## Requirement
From the records below, extract only the lines running from the line with "This script provides" to the line with "changes, including unopened files that were", both lines included, reproducing them exactly.

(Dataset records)
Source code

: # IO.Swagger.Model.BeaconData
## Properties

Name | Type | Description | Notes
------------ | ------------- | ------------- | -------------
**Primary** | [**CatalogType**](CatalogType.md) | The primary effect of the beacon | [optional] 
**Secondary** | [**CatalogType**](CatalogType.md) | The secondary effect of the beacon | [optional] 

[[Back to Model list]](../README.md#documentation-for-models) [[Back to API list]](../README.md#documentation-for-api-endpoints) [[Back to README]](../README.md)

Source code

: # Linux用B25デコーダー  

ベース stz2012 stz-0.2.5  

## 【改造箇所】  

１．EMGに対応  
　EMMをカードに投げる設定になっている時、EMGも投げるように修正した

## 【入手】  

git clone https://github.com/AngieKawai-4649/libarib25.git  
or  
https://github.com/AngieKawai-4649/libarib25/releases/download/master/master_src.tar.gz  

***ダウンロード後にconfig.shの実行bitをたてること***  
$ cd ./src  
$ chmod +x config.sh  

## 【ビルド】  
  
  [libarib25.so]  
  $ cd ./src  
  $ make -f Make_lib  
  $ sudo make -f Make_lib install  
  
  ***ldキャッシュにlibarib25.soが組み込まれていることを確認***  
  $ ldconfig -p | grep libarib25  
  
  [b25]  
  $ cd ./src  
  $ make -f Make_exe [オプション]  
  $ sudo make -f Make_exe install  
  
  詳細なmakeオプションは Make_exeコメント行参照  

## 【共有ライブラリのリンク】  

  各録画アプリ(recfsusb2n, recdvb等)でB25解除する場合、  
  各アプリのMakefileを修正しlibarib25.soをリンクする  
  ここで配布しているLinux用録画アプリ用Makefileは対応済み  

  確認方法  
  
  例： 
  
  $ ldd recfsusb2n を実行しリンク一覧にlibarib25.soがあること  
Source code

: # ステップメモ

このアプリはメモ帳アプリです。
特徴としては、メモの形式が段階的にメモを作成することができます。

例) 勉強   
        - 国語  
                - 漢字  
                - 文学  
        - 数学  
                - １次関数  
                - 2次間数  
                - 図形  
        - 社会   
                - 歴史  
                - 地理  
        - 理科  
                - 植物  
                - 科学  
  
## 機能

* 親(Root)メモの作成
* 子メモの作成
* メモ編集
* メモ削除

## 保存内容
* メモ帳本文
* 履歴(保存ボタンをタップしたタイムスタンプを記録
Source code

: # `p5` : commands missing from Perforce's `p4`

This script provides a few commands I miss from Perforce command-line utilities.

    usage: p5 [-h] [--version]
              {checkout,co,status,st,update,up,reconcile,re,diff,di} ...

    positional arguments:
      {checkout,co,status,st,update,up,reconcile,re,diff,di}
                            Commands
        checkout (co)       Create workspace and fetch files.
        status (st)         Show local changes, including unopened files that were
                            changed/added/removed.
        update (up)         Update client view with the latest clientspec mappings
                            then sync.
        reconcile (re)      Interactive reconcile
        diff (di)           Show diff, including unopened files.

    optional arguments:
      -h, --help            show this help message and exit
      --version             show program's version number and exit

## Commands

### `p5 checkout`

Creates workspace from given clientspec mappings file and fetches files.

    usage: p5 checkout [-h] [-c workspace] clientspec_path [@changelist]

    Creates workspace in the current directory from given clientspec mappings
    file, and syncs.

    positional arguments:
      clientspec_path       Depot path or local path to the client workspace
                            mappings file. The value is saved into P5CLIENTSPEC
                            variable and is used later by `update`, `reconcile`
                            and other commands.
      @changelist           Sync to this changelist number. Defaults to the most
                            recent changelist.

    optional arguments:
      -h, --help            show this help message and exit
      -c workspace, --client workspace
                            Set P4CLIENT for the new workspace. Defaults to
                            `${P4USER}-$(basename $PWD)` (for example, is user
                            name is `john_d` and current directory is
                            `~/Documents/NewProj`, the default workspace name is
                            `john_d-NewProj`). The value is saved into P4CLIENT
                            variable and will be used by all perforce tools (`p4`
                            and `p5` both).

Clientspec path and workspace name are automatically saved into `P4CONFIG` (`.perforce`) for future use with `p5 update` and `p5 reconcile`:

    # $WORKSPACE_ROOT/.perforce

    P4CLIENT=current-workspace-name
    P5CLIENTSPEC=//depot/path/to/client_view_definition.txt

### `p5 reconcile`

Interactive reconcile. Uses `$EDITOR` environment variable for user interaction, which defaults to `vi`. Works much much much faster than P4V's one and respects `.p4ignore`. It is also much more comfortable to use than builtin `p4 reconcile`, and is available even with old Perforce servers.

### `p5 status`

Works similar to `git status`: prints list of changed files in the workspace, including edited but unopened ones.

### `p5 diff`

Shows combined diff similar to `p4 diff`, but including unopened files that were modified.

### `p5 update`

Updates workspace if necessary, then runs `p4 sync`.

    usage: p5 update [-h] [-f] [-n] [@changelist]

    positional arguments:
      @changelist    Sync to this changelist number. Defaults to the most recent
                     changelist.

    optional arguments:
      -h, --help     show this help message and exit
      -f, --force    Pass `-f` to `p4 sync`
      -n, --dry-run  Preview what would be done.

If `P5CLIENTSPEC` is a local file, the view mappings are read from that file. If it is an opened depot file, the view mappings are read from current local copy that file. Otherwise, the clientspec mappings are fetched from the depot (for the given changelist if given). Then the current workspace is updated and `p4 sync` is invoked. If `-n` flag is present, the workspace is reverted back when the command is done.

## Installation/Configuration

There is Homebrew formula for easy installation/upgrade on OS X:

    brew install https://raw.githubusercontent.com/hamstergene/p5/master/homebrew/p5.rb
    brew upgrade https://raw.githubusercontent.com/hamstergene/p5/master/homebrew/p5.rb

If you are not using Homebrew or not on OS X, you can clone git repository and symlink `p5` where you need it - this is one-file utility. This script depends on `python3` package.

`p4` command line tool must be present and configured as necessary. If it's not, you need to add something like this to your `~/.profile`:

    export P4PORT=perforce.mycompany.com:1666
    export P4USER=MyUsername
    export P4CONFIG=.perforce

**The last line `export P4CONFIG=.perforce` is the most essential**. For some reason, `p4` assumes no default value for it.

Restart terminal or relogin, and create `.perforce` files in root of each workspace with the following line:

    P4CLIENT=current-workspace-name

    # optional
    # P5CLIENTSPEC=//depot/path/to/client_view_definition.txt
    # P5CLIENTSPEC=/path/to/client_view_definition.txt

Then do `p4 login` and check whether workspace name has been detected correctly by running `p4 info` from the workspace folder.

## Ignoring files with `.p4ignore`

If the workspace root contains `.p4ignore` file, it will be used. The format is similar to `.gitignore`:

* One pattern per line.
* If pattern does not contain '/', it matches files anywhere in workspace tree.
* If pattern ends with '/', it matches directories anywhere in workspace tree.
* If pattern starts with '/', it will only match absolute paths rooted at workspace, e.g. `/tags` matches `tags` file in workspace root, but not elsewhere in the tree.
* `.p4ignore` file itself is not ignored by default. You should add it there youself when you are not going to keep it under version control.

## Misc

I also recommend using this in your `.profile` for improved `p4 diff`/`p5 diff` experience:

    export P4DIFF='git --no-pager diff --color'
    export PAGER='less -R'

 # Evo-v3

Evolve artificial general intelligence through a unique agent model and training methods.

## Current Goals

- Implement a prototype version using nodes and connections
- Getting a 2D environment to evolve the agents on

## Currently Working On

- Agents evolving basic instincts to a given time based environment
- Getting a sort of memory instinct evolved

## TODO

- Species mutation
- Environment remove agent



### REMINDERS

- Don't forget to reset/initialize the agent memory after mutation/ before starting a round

## Reply to the task
This script provides a few commands I miss from Perforce command-line utilities.

    usage: p5 [-h] [--version]
              {checkout,co,status,st,update,up,reconcile,re,diff,di} ...

    positional arguments:
      {checkout,co,status,st,update,up,reconcile,re,diff,di}
                            Commands
        checkout (co)       Create workspace and fetch files.
        status (st)         Show local changes, including unopened files that were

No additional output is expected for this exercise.